The to-read pile continues to grow (and I have yet to pick up this book club’s selection, A Discovery of Witches, probably because some of the reviews make me feel slightly frightened) and I have an ever growing pile of books that need to be reviewed. So I make some headway and so I feel at least slightly accomplished, I’m writing Wee-Views of some of these books. I’m going to skip all the plot summaries (you can read those on or any other online book site) and cut right to my opinions. I’ll also rate these on a scale of 1 to 10 (10 being exceptionally good).
The Ring of Solomon by Jonathan Stroud (Bartimaeus Book 4)

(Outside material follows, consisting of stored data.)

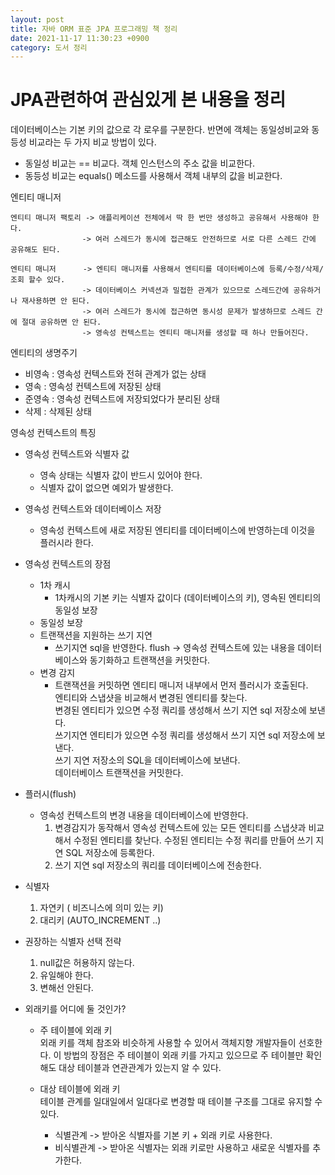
 ```yaml
---
layout: post
title: 자바 ORM 표준 JPA 프로그래밍 책 정리
date: 2021-11-17 11:30:23 +0900
category: 도서 정리
---
```

# JPA관련하여 관심있게 본 내용을 정리

데이터베이스는 기본 키의 값으로 각 로우를 구분한다. 반면에 객체는 동일성비교와 동등성 비교라는 두 가지 비교 방법이 있다.

* 동일성 비교는 == 비교다. 객체 인스턴스의 주소 값을 비교한다.
* 동등성 비교는 equals() 메소드를 사용해서 객체 내부의 값을 비교한다.

엔티티 매니저

    엔티티 매니저 팩토리 -> 애플리케이션 전체에서 딱 한 번만 생성하고 공유해서 사용해야 한다.
                    -> 여러 스레드가 동시에 접근해도 안전하므로 서로 다른 스레드 간에 공유해도 된다.

    엔티티 매니저      -> 엔티티 매니저를 사용해서 엔티티를 데이터베이스에 등록/수정/삭제/조회 할수 있다.
                    -> 데이터베이스 커넥션과 밀접한 관계가 있으므로 스레드간에 공유하거나 재사용하면 안 된다.
                    -> 여러 스레드가 동시에 접근하면 동시성 문제가 발생하므로 스레드 간에 절대 공유하면 안 된다.
                    -> 영속성 컨텍스트는 엔티티 매니저를 생성할 때 하나 만들어진다.

엔티티의 생명주기
* 비영속 : 영속성 컨텍스트와 전혀 관계가 없는 상태
* 영속 : 영속성 컨텍스트에 저장된 상태
* 준영속 : 영속성 컨텍스트에 저장되었다가 분리된 상태
* 삭제 : 삭제된 상태


영속성 컨텍스트의 특징
* 영속성 컨텍스트와 식별자 값
    - 영속 상태는 식별자 값이 반드시 있어야 한다.
    - 식별자 값이 없으면 예외가 발생한다.

* 영속성 컨텍스트와 데이터베이스 저장
    - 영속성 컨텍스트에 새로 저장된 엔티티를 데이터베이스에 반영하는데 이것을 플러시라 한다.

* 영속성 컨텍스트의 장점
    - 1차 캐시
        - 1차캐시의 기본 키는 식별자 값이다 (데이터베이스의 키), 영속된 엔티티의 동일성 보장
    - 동일성 보장
    - 트랜잭션을 지원하는 쓰기 지연
        - 쓰기지연 sql을 반영한다. flush -> 영속성 컨텍스트에 있는 내용을 데이터베이스와 동기화하고 트랜잭션을 커밋한다.
    - 변경 감지
        - 트랜잭션을 커밋하면 엔티티 매니저 내부에서 먼저 플러시가 호출된다.  
          엔티티와 스냅샷을 비교해서 변경된 엔티티를 찾는다.  
          변경된 엔티티가 있으면 수정 쿼리를 생성해서 쓰기 지연 sql 저장소에 보낸다.  
          쓰기지연 엔티티가 있으면 수정 쿼리를 생성해서 쓰기 지연 sql 저장소에 보낸다.  
          쓰기 지연 저장소의 SQL을 데이터베이스에 보낸다.  
          데이터베이스 트랜잭션을 커밋한다.

* 플러시(flush)
    * 영속성 컨텍스트의 변경 내용을 데이터베이스에 반영한다.
        1. 변경감지가 동작해서 영속성 컨텍스트에 있는 모든 엔티티를 스냅샷과 비교해서 수정된 엔티티를 찾난다. 수정된 엔티티는 수정 쿼리를 만들어 쓰기 지연 SQL 저장소에 등록한다.
        2. 쓰기 지연 sql 저장소의 쿼리를 데이터베이스에 전송한다.


* 식별자
    1. 자연키 ( 비즈니스에 의미 있는 키)
    2. 대리키 (AUTO_INCREMENT ..)


* 권장하는 식별자 선택 전략
    1. null값은 허용하지 않는다.
    2. 유일해야 한다.
    3. 변해선 안된다.


* 외래키를 어디에 둘 것인가?
    - 주 테이블에 외래 키  
      외래 키를 객체 참조와 비슷하게 사용할 수 있어서 객체지향 개발자들이 선호한다.
      이 방법의 장점은 주 테이블이 외래 키를 가지고 있으므로 주 테이블만 확인해도 대상 테이블과 연관관계가 있는지 알 수 있다.

    - 대상 테이블에 외래 키  
      테이블 관계를 일대일에서 일대다로 변경할 때 테이블 구조를 그대로 유지할 수 있다.

        - 식별관계 -> 받아온 식별자를 기본 키 + 외래 키로 사용한다.
        - 비식별관계 -> 받아온 식별자는 외래 키로만 사용하고 새로운 식별자를 추가한다.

I really enjoyed the previous three Bartimaeus books and was looking forward to The Ring of Solomon for months. After all, who doesn’t love a snarky genie getting up to wacky hijinks? This particular book takes place in 950 BC in ancient Jerusalem, which is ruled by King Solomon. Magic is an integral part of the culture, and Solomon himself is the most powerful magician thanks to his ring. Like all powerful people, Solomon has enemies, some of them directly under his nose. I found the book to be entertaining overall, but largely forgettable (I scarcely remembered some of the new characters’ names without having to look them up just now). Bartimaeus himself holds the flimsy narrative together, but the others characters are not nearly as interesting.

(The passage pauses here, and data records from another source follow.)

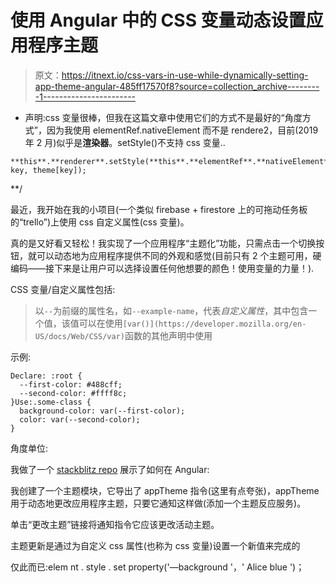 # 使用 Angular 中的 CSS 变量动态设置应用程序主题

> 原文：<https://itnext.io/css-vars-in-use-while-dynamically-setting-app-theme-angular-485ff17570f8?source=collection_archive---------1----------------------->

*   声明:css 变量很棒，但我在这篇文章中使用它们的方式不是最好的“角度方式”，因为我使用 elementRef.nativeElement 而不是 rendere2，目前(2019 年 2 月)似乎是**渲染器**。setStyle()不支持 css 变量..

```
**this**.**renderer**.setStyle(**this**.**elementRef**.**nativeElement**, key, theme[key]);
```

**/

最近，我开始在我的小项目(一个类似 firebase + firestore 上的可拖动任务板的“trello”)上使用 css 自定义属性(css 变量)。

真的是又好看又轻松！我实现了一个应用程序“主题化”功能，只需点击一个切换按钮，就可以动态地为应用程序提供不同的外观和感觉(目前只有 2 个主题可用，硬编码——接下来是让用户可以选择设置任何他想要的颜色！使用变量的力量！).

CSS 变量/自定义属性包括:

> 以`--`为前缀的属性名，如`--example-name`，代表*自定义属性*，其中包含一个值，该值可以在使用`[var()](https://developer.mozilla.org/en-US/docs/Web/CSS/var)`函数的其他声明中使用

示例:

```
Declare: :root {
  --first-color: #488cff;
  --second-color: #ffff8c;
}Use:.some-class {
  background-color: var(--first-color);
  color: var(--second-color);
}
```

角度单位:

我做了一个 [stackblitz repo](https://stackblitz.com/edit/angular-css-vars-for-theme) 展示了如何在 Angular:

我创建了一个主题模块，它导出了 appTheme 指令(这里有点夸张)，appTheme 用于动态地更改应用程序主题，只要它通知这样做(添加一个主题反应服务)。

单击“更改主题”链接将通知指令它应该更改活动主题。

主题更新是通过为自定义 css 属性(也称为 css 变量)设置一个新值来完成的

仅此而已:elem nt . style . set property('—background '，' Alice blue ')；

What annoyed me especially is the author’s reliance on flashbacks as a means of conveying vital information about a character to explain his or her present-day motivation. I felt like I was watching an episode of Bleach, rather than reading a story by a seasoned author who should know better. For example, we learn that a character was trained in rudimentary magic, and she is, conveniently, attacked, so she can show off her magical acumen and generally look like a badass. I didn’t completely dislike the book, however. I did enjoy the author’s exploration of slavery and what it means. In many ways, each of the characters is a slave, regardless of his or her station in life, and the idea that freedom ultimately lies in the choices one makes.


The Merlin Conspiracy by Diana Wynne Jones (Magids, Book 2)

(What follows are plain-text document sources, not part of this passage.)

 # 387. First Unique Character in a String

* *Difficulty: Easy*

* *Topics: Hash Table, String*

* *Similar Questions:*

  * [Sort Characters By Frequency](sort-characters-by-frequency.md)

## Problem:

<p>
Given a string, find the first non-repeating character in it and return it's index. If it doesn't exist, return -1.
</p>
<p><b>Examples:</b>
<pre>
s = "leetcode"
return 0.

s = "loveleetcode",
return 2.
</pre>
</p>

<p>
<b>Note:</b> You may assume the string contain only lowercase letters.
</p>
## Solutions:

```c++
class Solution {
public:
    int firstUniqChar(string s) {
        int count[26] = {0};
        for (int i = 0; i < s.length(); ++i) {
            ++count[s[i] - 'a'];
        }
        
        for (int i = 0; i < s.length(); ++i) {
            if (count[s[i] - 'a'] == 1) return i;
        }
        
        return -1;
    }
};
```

The Merlin Conspiracy is the follow-up to Deep Secret. Unlike its predecessor, this book is aimed toward young adults, as opposed to adults. Most Diana Wynne Jones book defy plot summarizing because they are far too complex to be boiled down to a few words, and The Merlin Conspiracy is no exception. It involves an intergalactic plot to siphon the magic of an entire world (stemming, more than likely, from a misunderstanding). While it isn’t my favorite Diana Wynne Jones novel (that spot belongs to Howl’s Moving Castle, which I read once every year and wish were about four times its length), it’s far better than many novels I’ve read recently. I always enjoy Jones’ exploration of parallel worlds, which she does in many novels, including Howl’s Moving Castle and the Chrestomanci books (I always wondered what would happen if Howl and Chrestomanci crossed paths). Not only does the book explore parallel worlds, but Jones deftly weaves parallel stories (that don’t necessary unfold at the same time). The clever reader will be able to follow them closely, but for those who simply wish to be entertained and prefer not to read that deeply, Jones’ characters do eventually meet each other, just in time to save the world from a deadly fate. Jones characters are all interesting, though not necessarily likeable, particularly Grundo who turns out to be a bit unsavory. Jones also writes a few delightfully nasty  villains (Grundo’s mother). These are, of course, several very likeable characters, including a hapless elephant and a vaguely evil goat. Endings are not Jones’ strong suit, and this book’s ending is slightly muddled, but I’ll forgive her since the ride was so much fun. This book reminds me how much I liked Deep Secret and that I must add it to the re-read pile.